Would you please copy each line of the data in which the string "transactions" occurs?

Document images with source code
__________________________________________________
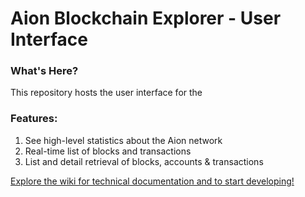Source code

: # Aion Blockchain Explorer - User Interface

### What's Here?

This repository hosts the user interface for the 

### Features:

1. See high-level statistics about the Aion network
2. Real-time list of blocks and transactions
3. List and detail retrieval of blocks, accounts & transactions

[Explore the wiki for technical documentation and to start developing!](https://github.com/aionnetwork/aion_explorer/wiki)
__________________________________________________
■ Task output ■
2. Real-time list of blocks and transactions
3. List and detail retrieval of blocks, accounts & transactions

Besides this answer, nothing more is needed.